The old man asked if I'd mind helping him to strip the weight plates from the machine. I asked if he wanted the weights somewhere specific, but he said no and then went on an asshole rant about how people leaving weights on the machines caused him to have to "waste time" stripping the machines himself. Um, yeah, jackass... that's what happens when you unnecessarily take responsibility for random shit in the world... you waste a lot of time.
It turned out that he didn't want to use the machine OR the weights. It's just that his OCD apparently takes the form of needing to keep the weight room pristinely organized.
Once I realized that he had embarked on an asshole rant, I walked away in the middle of his talking. Josh said that I should have told him to "toughen up, old man!" He might have been old, but he had that kind of former-quarterback booming manner that puts me off, and he was burly, so I just wanted to go away. It was annoying because I don't like admitting to being wrong, but I actually did it even though I thought his presence and manner were irritating, and then when he went on the asshole rant I decided that he wasn't a good test subject upon whom to practice being a better citizen.
Technically, the rule is that you leave the machine totally clear for the next person, so my lawyer brain knew that he was right.
But then I thought about it on and off all day today. For me, it boils down to the following principles:
1. You should not leave your sweat, head grease, and other bodily grime for the next person to find.
2. You should also not leave the smooth-surfaced 100 pound weights hanging on the bar. I don't even know if I
can lift that shit, and even if I can, I don't want to.
3. You should also not leave small weights on the bar, because it's likely that the next person is going to have to take those off.
Josh and I left 45 pound plates on the machine, which I am usually ok with doing because whenever I arrive at the machine and find it already stocked with 45 pound weights, I feel like it's a good karma day at the gym. Plus, most people that I see using the leg press do it with some combination of 45 pound weights.
But maybe my whole analysis is too me-centered, I started to think.
I don't like the 100 pound weights,
I like the 45 pound weights. Maybe other people feel about the 45s as I do about small plates and the 100s. Maybe the old man himself feels that way. So then I can see the his point, which is that it's better to fully clear away all of your weights when you are finished, because you really don't know what the next person will want.

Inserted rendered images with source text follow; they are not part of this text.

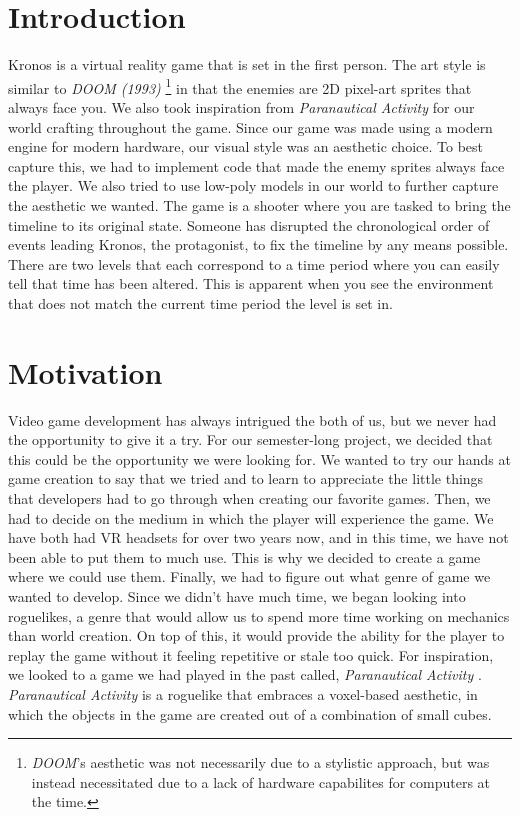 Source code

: \documentclass{sigchi}
\begin{document}
\section{Introduction}
Kronos is a virtual reality game that is set in the first person. The art style is similar to \textit{DOOM (1993)} \footnote[1]{\textit{DOOM}'s aesthetic was not necessarily due to a stylistic approach, but was instead necessitated due to a lack of hardware capabilites for computers at the time.} \cite{doom} in that the enemies are 2D pixel-art sprites that always face you. We also took inspiration from \textit{Paranautical Activity} \cite{paranautical} for our world crafting throughout the game. Since our game was made using a modern engine for modern hardware, our visual style was an aesthetic choice. To best capture this, we had to implement code that made the enemy sprites always face the player. We also tried to use low-poly models in our world to further capture the aesthetic we wanted. The game is a shooter where you are tasked to bring the timeline to its original state. Someone has disrupted the chronological order of events leading Kronos, the protagonist, to fix the timeline by any means possible. There are two levels that each correspond to a time period where you can easily tell that time has been altered. This is apparent when you see the environment that does not match the current time period the level is set in. 

\section{Motivation}
Video game development has always intrigued the both of us, but we never had the opportunity to give it a try. For our semester-long project, we decided that this could be the opportunity we were looking for. We wanted to try our hands at game creation to say that we tried and to learn to appreciate the little things that developers had to go through when creating our favorite games. Then, we had to decide on the medium in which the player will experience the game. We have both had VR headsets for over two years now, and in this time, we have not been able to put them to much use. This is why we decided to create a game where we could use them. Finally, we had to figure out what genre of game we wanted to develop. Since we didn’t have much time, we began looking into roguelikes, a genre that would allow us to spend more time working on mechanics than world creation. On top of this, it would provide the ability for the player to replay the game without it feeling repetitive or stale too quick. For inspiration, we looked to a game we had played in the past called, \textit{Paranautical Activity} \cite{paranautical}. \textit{Paranautical Activity} \cite{paranautical} is a roguelike that embraces a voxel-based aesthetic, in which the objects in the game are created out of a combination of small cubes. 
\end{document}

sigh I'm still not totally convinced, though. A world where you have the prospect of finding what you want (45 pound weights already on the machine, for example) and the risk of finding what you don't what (say, 100 pound weights already on the machine) seems better to me overall than a world in which all outcomes are known (the machine will always be clear for you). But maybe not all of the gym goers feel that way.
You know, I used to dislike finding the 100 pound weights on the squat machine because I wasn't pressing 200 pounds at the time, but now that I am pressing that and more, I could probably come around to feeling good about finding even them on the machine. So at least that's one firm realization to come out of all of this internal babble.